DESCRIPTION OF THE TASK:
All lines holding the word "changes" are to be copied from the records beneath.

DATA FOR PROCESSING:
+++

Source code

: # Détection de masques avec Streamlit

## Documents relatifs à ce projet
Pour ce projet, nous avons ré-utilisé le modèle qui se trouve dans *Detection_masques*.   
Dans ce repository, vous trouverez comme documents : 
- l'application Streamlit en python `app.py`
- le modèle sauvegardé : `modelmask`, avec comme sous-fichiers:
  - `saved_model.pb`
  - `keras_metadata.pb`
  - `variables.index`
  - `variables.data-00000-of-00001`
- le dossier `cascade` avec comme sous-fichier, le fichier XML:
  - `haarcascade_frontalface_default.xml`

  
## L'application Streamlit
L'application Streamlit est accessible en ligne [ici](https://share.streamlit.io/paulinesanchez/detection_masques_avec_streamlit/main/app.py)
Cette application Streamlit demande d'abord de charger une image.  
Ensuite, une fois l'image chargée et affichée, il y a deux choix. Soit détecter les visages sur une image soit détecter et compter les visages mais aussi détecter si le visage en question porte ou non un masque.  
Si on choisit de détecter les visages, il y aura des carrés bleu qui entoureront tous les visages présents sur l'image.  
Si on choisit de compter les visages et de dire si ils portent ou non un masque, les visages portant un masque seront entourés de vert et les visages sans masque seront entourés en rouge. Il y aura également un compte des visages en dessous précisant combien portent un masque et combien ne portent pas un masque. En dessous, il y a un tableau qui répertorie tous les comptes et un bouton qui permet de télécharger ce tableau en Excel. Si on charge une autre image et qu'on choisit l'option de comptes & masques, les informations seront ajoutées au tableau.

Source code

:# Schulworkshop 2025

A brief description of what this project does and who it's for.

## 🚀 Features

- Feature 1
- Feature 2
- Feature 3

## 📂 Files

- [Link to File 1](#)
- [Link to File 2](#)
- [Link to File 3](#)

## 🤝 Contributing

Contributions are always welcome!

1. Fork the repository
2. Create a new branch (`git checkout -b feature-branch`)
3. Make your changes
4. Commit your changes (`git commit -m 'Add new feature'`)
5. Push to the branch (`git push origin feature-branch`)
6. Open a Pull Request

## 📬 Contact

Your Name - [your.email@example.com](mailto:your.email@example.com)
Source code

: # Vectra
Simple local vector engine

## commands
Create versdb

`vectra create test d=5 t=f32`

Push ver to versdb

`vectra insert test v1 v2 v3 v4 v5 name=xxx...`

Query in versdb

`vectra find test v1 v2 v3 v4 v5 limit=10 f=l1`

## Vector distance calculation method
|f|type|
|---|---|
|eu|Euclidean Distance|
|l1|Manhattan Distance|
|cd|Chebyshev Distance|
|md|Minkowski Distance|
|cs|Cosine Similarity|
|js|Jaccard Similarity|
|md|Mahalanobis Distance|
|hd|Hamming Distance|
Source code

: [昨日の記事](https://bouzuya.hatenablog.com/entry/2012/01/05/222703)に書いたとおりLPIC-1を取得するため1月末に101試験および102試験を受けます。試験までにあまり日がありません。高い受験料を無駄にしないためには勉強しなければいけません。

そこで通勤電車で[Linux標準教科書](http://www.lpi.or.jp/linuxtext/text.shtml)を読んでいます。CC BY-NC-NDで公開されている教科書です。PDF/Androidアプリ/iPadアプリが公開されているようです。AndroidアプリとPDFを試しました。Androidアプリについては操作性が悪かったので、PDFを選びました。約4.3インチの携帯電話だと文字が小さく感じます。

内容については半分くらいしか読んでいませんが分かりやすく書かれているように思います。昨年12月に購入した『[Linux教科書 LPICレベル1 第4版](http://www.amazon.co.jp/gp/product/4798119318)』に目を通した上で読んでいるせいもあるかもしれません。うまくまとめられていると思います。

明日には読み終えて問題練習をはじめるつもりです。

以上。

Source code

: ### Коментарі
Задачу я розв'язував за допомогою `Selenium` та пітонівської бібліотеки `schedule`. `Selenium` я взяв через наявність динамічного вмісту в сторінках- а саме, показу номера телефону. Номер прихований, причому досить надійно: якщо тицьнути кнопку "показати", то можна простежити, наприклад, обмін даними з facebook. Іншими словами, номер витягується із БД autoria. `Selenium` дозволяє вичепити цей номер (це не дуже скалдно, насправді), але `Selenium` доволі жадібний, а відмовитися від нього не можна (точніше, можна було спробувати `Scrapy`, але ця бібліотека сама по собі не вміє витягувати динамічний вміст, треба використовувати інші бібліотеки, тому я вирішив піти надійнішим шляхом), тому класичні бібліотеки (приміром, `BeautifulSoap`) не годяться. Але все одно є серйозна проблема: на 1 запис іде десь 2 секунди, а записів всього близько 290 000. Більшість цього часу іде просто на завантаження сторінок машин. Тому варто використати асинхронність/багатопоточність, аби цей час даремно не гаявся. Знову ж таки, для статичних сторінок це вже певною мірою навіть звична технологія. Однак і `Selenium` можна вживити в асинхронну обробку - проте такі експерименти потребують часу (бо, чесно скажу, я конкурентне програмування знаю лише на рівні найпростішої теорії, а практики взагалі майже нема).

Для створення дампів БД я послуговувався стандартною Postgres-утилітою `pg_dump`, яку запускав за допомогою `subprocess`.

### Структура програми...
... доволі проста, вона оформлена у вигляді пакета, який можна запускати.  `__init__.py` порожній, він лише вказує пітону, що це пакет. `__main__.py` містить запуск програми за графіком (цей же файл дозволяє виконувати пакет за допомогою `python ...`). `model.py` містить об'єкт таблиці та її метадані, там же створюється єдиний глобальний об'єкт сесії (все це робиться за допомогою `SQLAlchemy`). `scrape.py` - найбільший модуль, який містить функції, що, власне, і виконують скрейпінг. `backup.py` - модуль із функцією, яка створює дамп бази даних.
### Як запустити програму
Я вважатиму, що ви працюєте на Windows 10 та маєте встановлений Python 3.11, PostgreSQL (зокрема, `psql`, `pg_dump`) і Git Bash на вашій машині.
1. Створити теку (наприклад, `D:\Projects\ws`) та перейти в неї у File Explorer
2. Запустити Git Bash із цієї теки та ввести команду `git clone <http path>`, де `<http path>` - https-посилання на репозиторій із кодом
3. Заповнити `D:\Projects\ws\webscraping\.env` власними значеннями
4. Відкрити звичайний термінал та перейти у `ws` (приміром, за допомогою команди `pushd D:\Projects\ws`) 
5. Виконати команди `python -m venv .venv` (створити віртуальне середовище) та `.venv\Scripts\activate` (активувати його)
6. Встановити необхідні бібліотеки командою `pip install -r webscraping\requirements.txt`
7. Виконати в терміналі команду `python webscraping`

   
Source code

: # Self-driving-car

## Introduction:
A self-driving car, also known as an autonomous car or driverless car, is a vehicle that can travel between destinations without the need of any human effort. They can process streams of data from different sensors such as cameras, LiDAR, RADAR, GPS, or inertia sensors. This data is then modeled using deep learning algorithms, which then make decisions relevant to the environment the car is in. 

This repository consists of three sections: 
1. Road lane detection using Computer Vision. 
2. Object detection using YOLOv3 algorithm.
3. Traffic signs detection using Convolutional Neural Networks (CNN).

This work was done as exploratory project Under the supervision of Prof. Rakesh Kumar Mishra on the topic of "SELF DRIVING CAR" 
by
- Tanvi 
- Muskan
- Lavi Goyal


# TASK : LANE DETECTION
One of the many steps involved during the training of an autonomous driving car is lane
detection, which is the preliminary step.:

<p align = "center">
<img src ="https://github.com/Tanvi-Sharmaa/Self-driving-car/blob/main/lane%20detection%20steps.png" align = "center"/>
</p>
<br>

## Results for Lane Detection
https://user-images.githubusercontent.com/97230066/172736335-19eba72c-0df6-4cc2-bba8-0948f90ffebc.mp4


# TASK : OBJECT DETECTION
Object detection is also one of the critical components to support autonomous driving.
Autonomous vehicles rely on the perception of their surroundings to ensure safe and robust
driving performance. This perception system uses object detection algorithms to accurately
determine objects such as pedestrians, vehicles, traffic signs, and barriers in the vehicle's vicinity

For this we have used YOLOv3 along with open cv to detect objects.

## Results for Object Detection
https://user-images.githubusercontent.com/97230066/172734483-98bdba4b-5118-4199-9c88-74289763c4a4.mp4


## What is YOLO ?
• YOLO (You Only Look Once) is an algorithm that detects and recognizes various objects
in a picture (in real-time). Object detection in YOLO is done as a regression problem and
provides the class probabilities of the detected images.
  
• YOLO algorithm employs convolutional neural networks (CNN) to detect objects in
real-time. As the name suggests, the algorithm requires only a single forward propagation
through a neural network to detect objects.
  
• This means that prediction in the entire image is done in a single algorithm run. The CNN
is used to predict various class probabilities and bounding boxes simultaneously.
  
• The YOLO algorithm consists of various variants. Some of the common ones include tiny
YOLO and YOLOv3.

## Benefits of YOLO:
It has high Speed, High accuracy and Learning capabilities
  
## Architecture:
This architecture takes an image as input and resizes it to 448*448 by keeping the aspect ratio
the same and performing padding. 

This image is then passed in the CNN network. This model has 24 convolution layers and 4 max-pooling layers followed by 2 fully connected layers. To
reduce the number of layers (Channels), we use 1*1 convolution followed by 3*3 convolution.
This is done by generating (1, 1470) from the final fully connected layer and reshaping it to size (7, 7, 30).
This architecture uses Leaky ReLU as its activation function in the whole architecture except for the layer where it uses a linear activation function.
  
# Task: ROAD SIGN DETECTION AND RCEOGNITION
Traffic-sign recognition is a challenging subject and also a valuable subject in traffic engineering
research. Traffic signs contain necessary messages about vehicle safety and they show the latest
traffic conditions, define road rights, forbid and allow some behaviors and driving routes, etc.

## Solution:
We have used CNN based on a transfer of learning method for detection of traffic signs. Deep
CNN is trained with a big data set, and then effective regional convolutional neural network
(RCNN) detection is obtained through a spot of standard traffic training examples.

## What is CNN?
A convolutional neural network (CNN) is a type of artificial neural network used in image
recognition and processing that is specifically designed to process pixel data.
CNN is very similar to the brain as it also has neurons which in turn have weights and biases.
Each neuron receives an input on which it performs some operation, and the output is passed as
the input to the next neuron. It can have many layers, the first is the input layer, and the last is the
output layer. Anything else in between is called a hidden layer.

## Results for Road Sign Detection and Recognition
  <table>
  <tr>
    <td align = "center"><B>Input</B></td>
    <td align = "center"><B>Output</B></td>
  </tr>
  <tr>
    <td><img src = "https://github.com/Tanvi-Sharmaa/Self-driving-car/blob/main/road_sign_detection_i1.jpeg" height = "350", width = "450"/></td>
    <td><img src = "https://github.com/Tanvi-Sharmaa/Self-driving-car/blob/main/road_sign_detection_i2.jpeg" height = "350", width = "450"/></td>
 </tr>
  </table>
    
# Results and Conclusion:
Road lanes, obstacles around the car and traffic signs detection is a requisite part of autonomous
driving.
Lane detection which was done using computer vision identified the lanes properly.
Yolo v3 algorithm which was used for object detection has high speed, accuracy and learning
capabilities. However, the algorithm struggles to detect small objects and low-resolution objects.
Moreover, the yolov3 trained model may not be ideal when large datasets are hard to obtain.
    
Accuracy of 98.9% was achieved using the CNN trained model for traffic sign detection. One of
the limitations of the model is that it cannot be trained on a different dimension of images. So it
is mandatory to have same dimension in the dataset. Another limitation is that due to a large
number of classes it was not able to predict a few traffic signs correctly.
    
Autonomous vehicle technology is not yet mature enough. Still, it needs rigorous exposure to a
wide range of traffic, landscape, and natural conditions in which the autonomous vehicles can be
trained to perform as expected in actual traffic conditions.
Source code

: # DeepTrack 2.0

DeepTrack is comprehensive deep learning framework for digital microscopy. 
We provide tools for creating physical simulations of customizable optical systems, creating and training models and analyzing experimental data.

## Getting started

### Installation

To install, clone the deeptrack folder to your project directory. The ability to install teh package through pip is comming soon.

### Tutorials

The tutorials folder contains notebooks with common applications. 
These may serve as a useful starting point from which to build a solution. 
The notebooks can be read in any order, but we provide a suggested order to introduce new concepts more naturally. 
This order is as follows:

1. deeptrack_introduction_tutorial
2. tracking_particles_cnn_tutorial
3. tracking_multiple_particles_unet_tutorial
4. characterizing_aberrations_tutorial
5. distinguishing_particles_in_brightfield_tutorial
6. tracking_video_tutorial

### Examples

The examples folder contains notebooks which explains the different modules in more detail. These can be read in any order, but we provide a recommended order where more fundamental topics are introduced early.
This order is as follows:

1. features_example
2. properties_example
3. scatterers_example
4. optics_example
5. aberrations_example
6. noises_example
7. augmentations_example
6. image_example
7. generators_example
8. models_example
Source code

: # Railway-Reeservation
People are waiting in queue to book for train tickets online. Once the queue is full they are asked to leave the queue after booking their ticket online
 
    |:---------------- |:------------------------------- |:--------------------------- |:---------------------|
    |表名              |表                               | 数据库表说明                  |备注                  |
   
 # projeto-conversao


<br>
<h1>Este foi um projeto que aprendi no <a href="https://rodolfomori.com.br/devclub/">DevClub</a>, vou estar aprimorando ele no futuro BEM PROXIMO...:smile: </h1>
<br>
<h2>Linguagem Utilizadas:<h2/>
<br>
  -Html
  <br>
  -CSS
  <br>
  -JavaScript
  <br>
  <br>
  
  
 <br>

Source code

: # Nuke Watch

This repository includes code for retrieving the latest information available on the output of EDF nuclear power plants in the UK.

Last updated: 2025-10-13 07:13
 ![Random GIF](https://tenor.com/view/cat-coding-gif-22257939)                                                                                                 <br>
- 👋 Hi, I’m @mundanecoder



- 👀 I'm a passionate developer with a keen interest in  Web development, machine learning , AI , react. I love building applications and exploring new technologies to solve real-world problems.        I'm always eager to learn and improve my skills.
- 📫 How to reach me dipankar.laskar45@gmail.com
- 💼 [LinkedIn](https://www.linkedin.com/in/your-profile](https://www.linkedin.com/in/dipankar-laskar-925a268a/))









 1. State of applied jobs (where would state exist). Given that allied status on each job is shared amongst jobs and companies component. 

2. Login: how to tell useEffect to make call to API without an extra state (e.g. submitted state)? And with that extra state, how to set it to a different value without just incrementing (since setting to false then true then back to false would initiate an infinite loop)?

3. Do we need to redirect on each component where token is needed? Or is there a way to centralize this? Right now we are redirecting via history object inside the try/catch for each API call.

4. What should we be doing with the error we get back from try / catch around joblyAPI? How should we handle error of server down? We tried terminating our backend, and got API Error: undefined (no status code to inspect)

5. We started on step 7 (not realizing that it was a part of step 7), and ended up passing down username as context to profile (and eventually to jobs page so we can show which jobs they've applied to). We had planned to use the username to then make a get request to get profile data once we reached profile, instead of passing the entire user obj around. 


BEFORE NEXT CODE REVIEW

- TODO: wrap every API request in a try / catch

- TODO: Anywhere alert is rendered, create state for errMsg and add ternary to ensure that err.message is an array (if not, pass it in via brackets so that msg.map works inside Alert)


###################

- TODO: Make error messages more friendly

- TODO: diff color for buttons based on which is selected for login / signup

+++

WRITTEN ANSWER:
3. Make your changes
4. Commit your changes (`git commit -m 'Add new feature'`)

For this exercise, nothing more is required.